Former Cask Technologies executive Mark Larsen has finally been indicted and charged in the ongoing bribery scandal involving former SPAWAR representative James Soriano. Despite this, Cask still holds full CMMC assessment body authorization by The Cyber AB.
Larsen was arrested and released on a $20,000 secured bond. The court filings indicated that a secured bond was necessary because “an unsecured bond will not reasonably assure the defendant’s appearance as required,” suggesting the court felt Larsen could be a flight risk. The bond conditions require that Larsen not use any alcohol.
In 2021, Oxebridge had identified Cask as the company referred only to as “Contractor-1” in a case against Liberty Gutierrez, a former Cask employee who later pleaded guilty and is facing sentencing in the case. A related defendant, Dawnell Parker, also pleaded guilty, and Soriano himself was arrested and pleaded guilty, and now he also faces sentencing. Through it all, it was expected that an indictment of Larsen and/or his wife, Elizabeth Guezzale, would occur at any time.
At the time of the original Oxebridge reporting, Cask had only been granted a “candidate C3PAO” status within the CMMC scheme. Oxebridge notified The Cyber AB of the case and demanded that Cask be denied full C3PAO status. Sources within the AB reported that the accreditation body, led by Matt Travis and “ethics” chief Wayne Boline of Raytheon (RTX), simply asked Cask if the Oxebridge reporting was factual, and they denied it. Rather than verify the details, The Cyber AB accepted Cask’s statement — presumably made by President Kate Ehrle, a vocal supporter of the CMMC scheme and AB itself — at face value. The Cyber AB then approved Cask as a full C3PAO, ignoring the reporting and grave ethical concerns.

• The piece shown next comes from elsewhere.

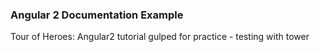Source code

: ### Angular 2 Documentation Example

Tour of Heroes: Angular2 tutorial gulped for practice - testing with tower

The arrest of Larsen and the probe into other Cask executives now proves The Cyber AB erred in this decision and provides more evidence of the AB’s lack of concern over corruption, conflicts of interest, and criminal activities done by parties under its watch.
It is reasonable to assume that if Cask executives were willing to bribe government officials to steer contracts its way, then it could well use its position as a CMMC assessment body to “fail” companies it perceives as competitors, leaving itself to pick up those contracts itself. This possibility was raised by stakeholders early in the CMMC scheme’s development, but the DoD ignored calls to ensure that C3PAOs only be selected from proven auditing bodies without conflicts of interest. Now, the majority of Cyber AB-approved bodies are competitors to the companies they will be assessing, and neither the DoD nor the AB has any means of mitigating this.
Other Cask Execs Likely to Be Arrested
The DoJ’s court filings include other as-yet-unnamed defendants from within Cask, suggesting that Ehrle and Guezzale — and possibly others — may still be indicted and arrested. Ehrle was Director of Sales and Business Development during the Soriano bribery activities, which included Cask hiring Soriano’s wife as a Cask employee. It seems unlikely the head of sales would not know that her department won contracts based on having hired the SPAWAR’s representative’s wife, who had allegedly been working in the Cask building. Regardless, Ehrle was promoted to President of Cask in 2019.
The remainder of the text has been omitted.